Mobile Magnified
I don’t know what’s wrong with you people lately, but your collective lips have been as loose as Angelina Jolie’s are plump and delicious. Maybe it’s all this rain. Getting wet must make you want to gossip. Well, I’ve got a fabulous raincoat and a pen, so I say to John Edd, David Glenn, Dr. Bill and Alan Sealls, keep it coming! I can’t survive a gossip drought.
Hanky panky reporting?
Numerous media outlets received an anonymous e-mail last week saying a high ranking federal law enforcement official was under federal investigation for “improper use of an office vehicle, questionable travel expenses, and several other infractions including an inappropriate relationship with a local news reporter.” The feds issued their standard “no comment,” but something in the way they said “no comment” makes the Boozester here think there is something to this e-mail. We shall see.
Downtown shindiggity
Plenty of downtown types were in attendance inside the Masonic Temple Aug. 3 for Main Street Mobile’s annual meeting. The cocktail-hour shindig kind of lays out the state of LoDa for the past year and honors folks making a difference in the city’s downtown.

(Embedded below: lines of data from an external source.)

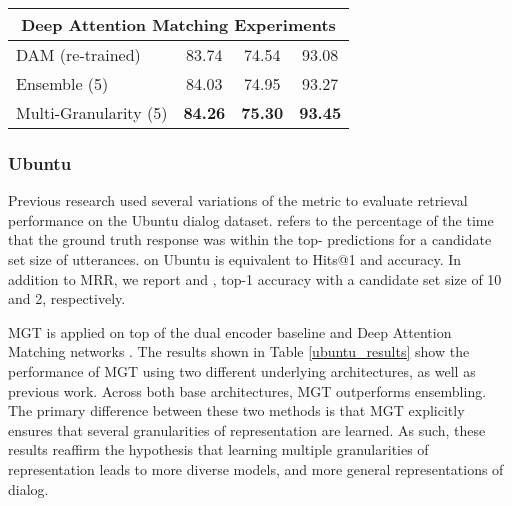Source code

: \documentclass[11pt,a4paper]{article}
\begin{document}
\begin{table*}[]
\begin{tabular}{|l|c|c|c|}
\multicolumn{4}{|c|}{\textbf{Deep Attention Matching Experiments}} \\ \hline
DAM \citep{zhou2018multi} (re-trained)                 & 83.74                             & 74.54                              & 93.08                               \\ 
Ensemble  (5)                 & 84.03                             & 74.95                              & 93.27                               \\ 
Multi-Granularity (5)        & \textbf{84.26}                            & \textbf{75.30}                              & \textbf{93.45}                              \\ \hline


\end{tabular}
\caption{Results for next utterance retrieval on the Ubuntu dialog corpus. This table shows previous work, and experimental results with two underlying architectures: a dual encoder model and Deep Attention Matching networks.  The results shown in the DAM experiments section are performed with the open-sourced implementation of \citet{zhou2018multi}, which obtains slightly worse performance than they report. All bold-face results are statistically significant to .}
\label{ubuntu_results}
\end{table*}

\subsubsection{Ubuntu}

Previous research used several variations of the  metric to evaluate retrieval performance on the Ubuntu dialog dataset.  refers to the percentage of the time that the ground truth response was within the top- predictions for a candidate set size of  utterances.  on Ubuntu is equivalent to Hits@1 and accuracy. In addition to MRR, we report  and , top-1 accuracy with a candidate set size of 10 and 2, respectively.

MGT is applied on top of the dual encoder baseline \citep{lowe2015ubuntu} and Deep Attention Matching networks \citep{zhou2018multi}. The results shown in Table \ref{ubuntu_results} show the performance of MGT using two different underlying architectures, as well as previous work. Across both base architectures, MGT outperforms ensembling. The primary difference between these two methods is that MGT explicitly ensures that several granularities of representation are learned. As such, these results reaffirm the hypothesis that learning multiple granularities of representation leads to more diverse models, and more general representations of dialog.  
\end{document}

Several in the crowd were dressed to the nines, planning to dash off to Langan Park for the Nall opening gala later that evening in the Mobile Museum of Art. So the LoDa crowd was well heeled.

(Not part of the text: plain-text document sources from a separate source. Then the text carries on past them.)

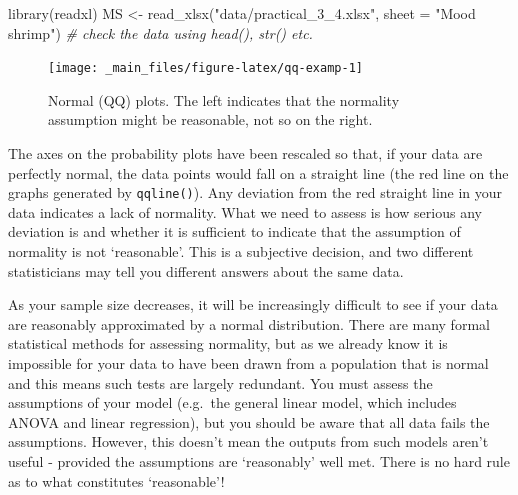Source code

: \documentclass[
  11pt,
  a4paper,
]{book}
\newenvironment{Shaded}{\begin{snugshade}}{\end{snugshade}}
\newcommand{\AttributeTok}[1]{\textcolor[rgb]{0.77,0.63,0.00}{#1}}
\newcommand{\CommentTok}[1]{\textcolor[rgb]{0.56,0.35,0.01}{\textit{#1}}}
\newcommand{\DecValTok}[1]{\textcolor[rgb]{0.00,0.00,0.81}{#1}}
\newcommand{\FunctionTok}[1]{\textcolor[rgb]{0.00,0.00,0.00}{#1}}
\newcommand{\NormalTok}[1]{#1}
\newcommand{\OtherTok}[1]{\textcolor[rgb]{0.56,0.35,0.01}{#1}}
\newcommand{\SpecialCharTok}[1]{\textcolor[rgb]{0.00,0.00,0.00}{#1}}
\newcommand{\StringTok}[1]{\textcolor[rgb]{0.31,0.60,0.02}{#1}}
\begin{document}
\begin{Shaded}
\begin{Highlighting}[]
\FunctionTok{library}\NormalTok{(readxl) }
\NormalTok{MS }\OtherTok{\textless{}{-}} \FunctionTok{read\_xlsx}\NormalTok{(}\StringTok{"data/practical\_3\_4.xlsx"}\NormalTok{, }\AttributeTok{sheet =} \StringTok{"Mood shrimp"}\NormalTok{)}
\CommentTok{\# check the data using head(), str() etc.}
\end{Highlighting}
\end{Shaded}

\begin{Shaded}
\end{Shaded}

\begin{figure}

{\centering \texttt{[image: \_main\_files/figure-latex/qq-examp-1]} 

}

\caption{Normal (QQ) plots. The left indicates that the normality assumption might be reasonable, not so on the right.}\label{fig:qq-examp}
\end{figure}

The axes on the probability plots have been rescaled so that, if your data are perfectly normal, the data points would fall on a straight line (the red line on the graphs generated by \texttt{qqline()}). Any deviation from the red straight line in your data indicates a lack of normality. What we need to assess is how serious any deviation is and whether it is sufficient to indicate that the assumption of normality is not `reasonable'. This is a subjective decision, and two different statisticians may tell you different answers about the same data.

As your sample size decreases, it will be increasingly difficult to see if your data are reasonably approximated by a normal distribution. There are many formal statistical methods for assessing normality, but as we already know it is impossible for your data to have been drawn from a population that is normal and this means such tests are largely redundant. You must assess the assumptions of your model (e.g.~the general linear model, which includes ANOVA and linear regression), but you should be aware that all data fails the assumptions. However, this doesn't mean the outputs from such models aren't useful - provided the assumptions are `reasonably' well met. There is no hard rule as to what constitutes `reasonable'!
\end{document}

Several of those assembled were dismayed to note the absence of Mayor Sam Jones at the event, or even someone appearing on his behalf. In fact, no one from the mayor’s office, the city council or county commission attended the meeting, unless Boozie’s eyes are failing. In the past, this has always been well attended by the politicos.
Mayor-for-life Mike Dow WAS in attendance, though, as he received the evening’s big award for everything he has done to drag Mobile’s once sad-sack downtown back from the brink. Well, at least there was some kind of mayor action..
That’s egg-traordinary!
We hear Clear Channel radio personality Scott O’Brien has a most un-egg-cellent problem. It seems he had to run the Clear Channel van through the car wash before coming to work a few weeks ago because it had been egged while parked at his digs on the ESho. When his coworkers asked with concern who could do such a thing, he shrugged if off, indicating it happened to his house quite regularly. We’re not sure if this is a disgruntled fan or if he’s just mean to the neighborhood kids, but just remember, Scott, when life gives you eggs, make omelettes.
Uncle Henry’s cyberhotties
Speaking of Clear Channel personalities, as I was cruising myspace.com on the Web the other day, I noticed everyone’s favorite curmudgeon, News Radio 710’s Uncle Henry, had a page. It had all the typical “Roll Tide,” “Praise Jesus” stuff on there that you would expect from The Uncle. But I was a little shocked to see all the scantily clad women he had as “friends.” There was one of “Little House on the Prairie” star Nellie Oleson in a bikini and let’s just say there’s nothing little about her houses. And a picture of Faith Hill sitting on a bed. (Gasp). There was also a picture of some girl who called herself “Supergirl,” and I will say her girls were super.
We’re shocked, Uncle!
Fake Celebritis
I was devastated to see everyone’s favorite, local faux celebrity, Robbie Tomlin’s “official Web site,” has been taken down, which is disappointing because I can’t remember what the Semmes native claimed he won an Academy Award for. Don’t worry, there are still several unofficial Web pages glorifying the “actor,” who as far as we can tell may have been an extra in “The Insider” and on a few local cable access shows. Do they give Oscars to extras? Oh and a model for Metzger’s. But if you google his name, you would think he was Brad Pitt by the number of “official” and “unofficial” web pages he and/or his friends have created. It’s insane. But don’t get sucked in my friends because, I’m warning you, you will waste hour of your life looking at just how crazy it is.
Blush and Bashful
I didn’t get my invitation to that fancy, schmancy Nall party all the highbrows were talking about, but I did get one to two of my best spies’ “Blush and Bashful” birthday party at B-Bob’s, Saturday, Aug. 12.
The theme was taken from one of my favorite movies “Steel Magnolias,” starring Miss Sally Field and Miss Dolly Parton. The whole top floor looked like it had “been hosed down with Pepto-Bismol,” and everyone was wearing varying shades of pink, some much darker than the others. There was even a bleeding armadillo cake!
The guys, neither of which were named Mark, Rick or Steve, graciously asked guests to make a donation to South Alabama Cares (formerly MASS) instead of bringing gifts, which tickled me pink.
Well kids, that’s all I got for you this time! Just remember whether rain or shine, dramatic or scandalous or just some plain ol’ Nellie Oleson lovin’, I will be there. Ciao.